What the exercise asks:
Stop after the line containing "Context: We're at"; retype every line of the data before it exactly, starting from the first.

---*---

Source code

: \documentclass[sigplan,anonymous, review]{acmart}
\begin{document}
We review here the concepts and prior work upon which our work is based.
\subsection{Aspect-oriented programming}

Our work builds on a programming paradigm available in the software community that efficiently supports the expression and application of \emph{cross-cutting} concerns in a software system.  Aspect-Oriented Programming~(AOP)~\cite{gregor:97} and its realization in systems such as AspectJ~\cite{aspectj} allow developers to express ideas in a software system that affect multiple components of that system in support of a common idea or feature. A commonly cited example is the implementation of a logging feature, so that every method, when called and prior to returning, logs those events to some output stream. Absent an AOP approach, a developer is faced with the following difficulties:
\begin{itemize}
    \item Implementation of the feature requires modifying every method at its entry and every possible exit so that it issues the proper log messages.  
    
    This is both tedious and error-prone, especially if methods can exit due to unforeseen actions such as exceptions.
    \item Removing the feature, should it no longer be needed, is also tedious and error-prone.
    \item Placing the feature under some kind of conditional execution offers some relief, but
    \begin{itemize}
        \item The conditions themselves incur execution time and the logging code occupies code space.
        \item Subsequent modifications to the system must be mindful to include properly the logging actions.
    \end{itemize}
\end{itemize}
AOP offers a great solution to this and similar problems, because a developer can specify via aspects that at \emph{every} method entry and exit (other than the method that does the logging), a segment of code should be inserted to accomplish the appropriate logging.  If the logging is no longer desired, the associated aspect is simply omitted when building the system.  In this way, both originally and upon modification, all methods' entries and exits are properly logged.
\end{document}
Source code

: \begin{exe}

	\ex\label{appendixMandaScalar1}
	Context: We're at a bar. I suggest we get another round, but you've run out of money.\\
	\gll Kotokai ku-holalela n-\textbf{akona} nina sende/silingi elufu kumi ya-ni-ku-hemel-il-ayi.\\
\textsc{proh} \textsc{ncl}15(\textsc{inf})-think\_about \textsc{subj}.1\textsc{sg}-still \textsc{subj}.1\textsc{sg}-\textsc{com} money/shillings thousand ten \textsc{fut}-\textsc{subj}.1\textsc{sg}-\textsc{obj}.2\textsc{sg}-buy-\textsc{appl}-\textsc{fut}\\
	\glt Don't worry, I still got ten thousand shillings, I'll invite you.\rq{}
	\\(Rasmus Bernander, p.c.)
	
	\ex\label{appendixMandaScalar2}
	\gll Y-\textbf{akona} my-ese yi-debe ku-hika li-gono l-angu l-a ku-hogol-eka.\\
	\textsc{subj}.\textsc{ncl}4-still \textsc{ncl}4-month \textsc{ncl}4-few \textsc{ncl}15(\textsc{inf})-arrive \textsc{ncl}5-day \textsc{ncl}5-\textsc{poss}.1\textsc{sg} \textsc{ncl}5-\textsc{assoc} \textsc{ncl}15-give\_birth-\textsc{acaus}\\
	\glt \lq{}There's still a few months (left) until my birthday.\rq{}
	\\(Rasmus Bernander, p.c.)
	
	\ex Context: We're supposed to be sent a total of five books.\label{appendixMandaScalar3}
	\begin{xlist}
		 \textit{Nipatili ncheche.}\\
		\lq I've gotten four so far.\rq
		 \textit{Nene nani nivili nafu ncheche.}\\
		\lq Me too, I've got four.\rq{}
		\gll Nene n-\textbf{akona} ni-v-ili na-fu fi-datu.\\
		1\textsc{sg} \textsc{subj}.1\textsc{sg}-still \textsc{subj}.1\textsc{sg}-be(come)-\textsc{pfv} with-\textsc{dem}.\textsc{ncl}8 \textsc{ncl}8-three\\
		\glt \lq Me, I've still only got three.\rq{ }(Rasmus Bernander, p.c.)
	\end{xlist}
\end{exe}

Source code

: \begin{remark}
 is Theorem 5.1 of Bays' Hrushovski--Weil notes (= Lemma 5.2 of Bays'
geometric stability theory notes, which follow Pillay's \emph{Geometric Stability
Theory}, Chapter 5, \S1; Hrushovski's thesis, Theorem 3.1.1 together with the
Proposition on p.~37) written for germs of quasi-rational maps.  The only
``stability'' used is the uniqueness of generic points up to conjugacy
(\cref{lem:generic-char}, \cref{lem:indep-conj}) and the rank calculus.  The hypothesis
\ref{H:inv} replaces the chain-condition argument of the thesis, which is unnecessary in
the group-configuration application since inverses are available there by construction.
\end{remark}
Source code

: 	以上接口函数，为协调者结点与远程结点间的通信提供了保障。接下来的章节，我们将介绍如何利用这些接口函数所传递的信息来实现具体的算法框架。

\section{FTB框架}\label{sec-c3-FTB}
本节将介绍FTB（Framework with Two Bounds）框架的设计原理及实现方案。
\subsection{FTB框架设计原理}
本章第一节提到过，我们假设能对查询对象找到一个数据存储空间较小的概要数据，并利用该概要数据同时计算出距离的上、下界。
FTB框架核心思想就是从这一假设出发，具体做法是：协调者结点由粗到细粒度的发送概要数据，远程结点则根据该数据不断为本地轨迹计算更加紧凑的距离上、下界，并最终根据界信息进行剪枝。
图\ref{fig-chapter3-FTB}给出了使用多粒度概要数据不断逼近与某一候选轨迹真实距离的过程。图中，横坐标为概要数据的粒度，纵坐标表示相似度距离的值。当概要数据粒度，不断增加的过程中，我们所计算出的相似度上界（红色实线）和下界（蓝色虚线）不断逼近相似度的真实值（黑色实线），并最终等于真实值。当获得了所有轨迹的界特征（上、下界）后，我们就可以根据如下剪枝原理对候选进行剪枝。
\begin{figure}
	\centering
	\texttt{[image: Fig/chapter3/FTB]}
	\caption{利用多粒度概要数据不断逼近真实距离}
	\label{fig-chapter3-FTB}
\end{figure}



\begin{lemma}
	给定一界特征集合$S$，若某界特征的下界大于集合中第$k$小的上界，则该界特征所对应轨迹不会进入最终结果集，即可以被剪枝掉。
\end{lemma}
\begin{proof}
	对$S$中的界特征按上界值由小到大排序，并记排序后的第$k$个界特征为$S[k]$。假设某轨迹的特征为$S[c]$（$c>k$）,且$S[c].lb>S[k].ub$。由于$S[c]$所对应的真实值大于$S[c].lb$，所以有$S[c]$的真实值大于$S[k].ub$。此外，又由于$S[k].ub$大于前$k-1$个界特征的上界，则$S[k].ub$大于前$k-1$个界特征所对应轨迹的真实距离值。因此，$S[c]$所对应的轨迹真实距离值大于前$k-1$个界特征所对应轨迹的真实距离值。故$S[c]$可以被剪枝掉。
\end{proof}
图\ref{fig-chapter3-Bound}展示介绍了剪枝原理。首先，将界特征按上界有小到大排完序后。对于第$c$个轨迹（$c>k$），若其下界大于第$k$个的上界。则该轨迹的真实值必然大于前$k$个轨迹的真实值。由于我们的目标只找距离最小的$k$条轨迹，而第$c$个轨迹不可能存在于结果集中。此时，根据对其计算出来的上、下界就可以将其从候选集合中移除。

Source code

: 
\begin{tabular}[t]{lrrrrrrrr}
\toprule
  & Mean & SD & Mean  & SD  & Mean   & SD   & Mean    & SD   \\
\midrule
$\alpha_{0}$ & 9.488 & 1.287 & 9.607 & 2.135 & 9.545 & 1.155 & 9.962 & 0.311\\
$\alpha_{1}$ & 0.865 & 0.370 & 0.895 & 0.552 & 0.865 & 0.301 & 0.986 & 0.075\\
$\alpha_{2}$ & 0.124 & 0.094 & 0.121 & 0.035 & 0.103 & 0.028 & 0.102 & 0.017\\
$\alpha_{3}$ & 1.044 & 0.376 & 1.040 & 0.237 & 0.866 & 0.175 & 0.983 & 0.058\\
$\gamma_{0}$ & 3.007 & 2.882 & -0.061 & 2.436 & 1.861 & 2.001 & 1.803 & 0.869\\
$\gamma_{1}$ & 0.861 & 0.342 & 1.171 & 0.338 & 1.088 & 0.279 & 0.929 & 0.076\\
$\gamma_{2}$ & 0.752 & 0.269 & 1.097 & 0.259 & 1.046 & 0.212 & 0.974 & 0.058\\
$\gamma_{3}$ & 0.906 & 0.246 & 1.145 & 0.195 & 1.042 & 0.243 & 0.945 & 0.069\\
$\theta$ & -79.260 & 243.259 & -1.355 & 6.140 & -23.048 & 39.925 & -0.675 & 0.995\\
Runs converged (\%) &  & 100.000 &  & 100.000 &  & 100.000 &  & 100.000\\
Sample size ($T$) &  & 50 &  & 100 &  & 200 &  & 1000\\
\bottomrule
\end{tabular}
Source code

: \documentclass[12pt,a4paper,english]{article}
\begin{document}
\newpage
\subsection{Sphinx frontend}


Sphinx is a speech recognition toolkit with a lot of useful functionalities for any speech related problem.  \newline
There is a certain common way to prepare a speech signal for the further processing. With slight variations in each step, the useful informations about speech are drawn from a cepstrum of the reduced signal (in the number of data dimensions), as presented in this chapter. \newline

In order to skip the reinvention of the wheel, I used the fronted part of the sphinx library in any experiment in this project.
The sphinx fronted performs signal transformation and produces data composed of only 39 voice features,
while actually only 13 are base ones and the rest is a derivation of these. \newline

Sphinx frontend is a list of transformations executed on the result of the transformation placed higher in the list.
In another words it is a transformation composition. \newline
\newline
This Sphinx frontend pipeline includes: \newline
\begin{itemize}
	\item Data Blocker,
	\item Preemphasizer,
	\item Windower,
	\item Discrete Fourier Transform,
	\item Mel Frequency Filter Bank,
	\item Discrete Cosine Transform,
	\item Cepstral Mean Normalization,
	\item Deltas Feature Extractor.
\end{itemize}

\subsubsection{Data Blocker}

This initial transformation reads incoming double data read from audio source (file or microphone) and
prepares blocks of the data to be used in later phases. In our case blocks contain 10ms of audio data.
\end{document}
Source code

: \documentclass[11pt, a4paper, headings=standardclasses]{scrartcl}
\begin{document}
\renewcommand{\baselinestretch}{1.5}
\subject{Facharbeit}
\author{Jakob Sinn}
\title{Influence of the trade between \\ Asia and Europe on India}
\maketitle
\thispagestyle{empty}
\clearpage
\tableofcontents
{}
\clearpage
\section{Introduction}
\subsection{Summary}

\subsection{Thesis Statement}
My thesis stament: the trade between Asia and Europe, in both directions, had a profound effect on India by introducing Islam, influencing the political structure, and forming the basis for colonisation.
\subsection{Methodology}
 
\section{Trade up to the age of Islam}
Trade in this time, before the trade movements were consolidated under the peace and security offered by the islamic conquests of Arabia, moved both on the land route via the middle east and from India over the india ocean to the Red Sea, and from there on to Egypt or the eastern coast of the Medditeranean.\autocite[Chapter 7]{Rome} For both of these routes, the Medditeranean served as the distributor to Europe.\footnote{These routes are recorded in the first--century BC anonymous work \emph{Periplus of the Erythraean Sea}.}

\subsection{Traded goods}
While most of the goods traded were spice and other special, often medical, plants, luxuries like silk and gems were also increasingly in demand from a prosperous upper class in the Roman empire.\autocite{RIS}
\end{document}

---*---

Task output:
Source code

: \documentclass[sigplan,anonymous, review]{acmart}
\begin{document}
We review here the concepts and prior work upon which our work is based.
\subsection{Aspect-oriented programming}

Our work builds on a programming paradigm available in the software community that efficiently supports the expression and application of \emph{cross-cutting} concerns in a software system.  Aspect-Oriented Programming~(AOP)~\cite{gregor:97} and its realization in systems such as AspectJ~\cite{aspectj} allow developers to express ideas in a software system that affect multiple components of that system in support of a common idea or feature. A commonly cited example is the implementation of a logging feature, so that every method, when called and prior to returning, logs those events to some output stream. Absent an AOP approach, a developer is faced with the following difficulties:
\begin{itemize}
    \item Implementation of the feature requires modifying every method at its entry and every possible exit so that it issues the proper log messages.  
    
    This is both tedious and error-prone, especially if methods can exit due to unforeseen actions such as exceptions.
    \item Removing the feature, should it no longer be needed, is also tedious and error-prone.
    \item Placing the feature under some kind of conditional execution offers some relief, but
    \begin{itemize}
        \item The conditions themselves incur execution time and the logging code occupies code space.
        \item Subsequent modifications to the system must be mindful to include properly the logging actions.
    \end{itemize}
\end{itemize}
AOP offers a great solution to this and similar problems, because a developer can specify via aspects that at \emph{every} method entry and exit (other than the method that does the logging), a segment of code should be inserted to accomplish the appropriate logging.  If the logging is no longer desired, the associated aspect is simply omitted when building the system.  In this way, both originally and upon modification, all methods' entries and exits are properly logged.
\end{document}
Source code

: \begin{exe}

	\ex\label{appendixMandaScalar1}
	Context: We're at a bar. I suggest we get another round, but you've run out of money.\\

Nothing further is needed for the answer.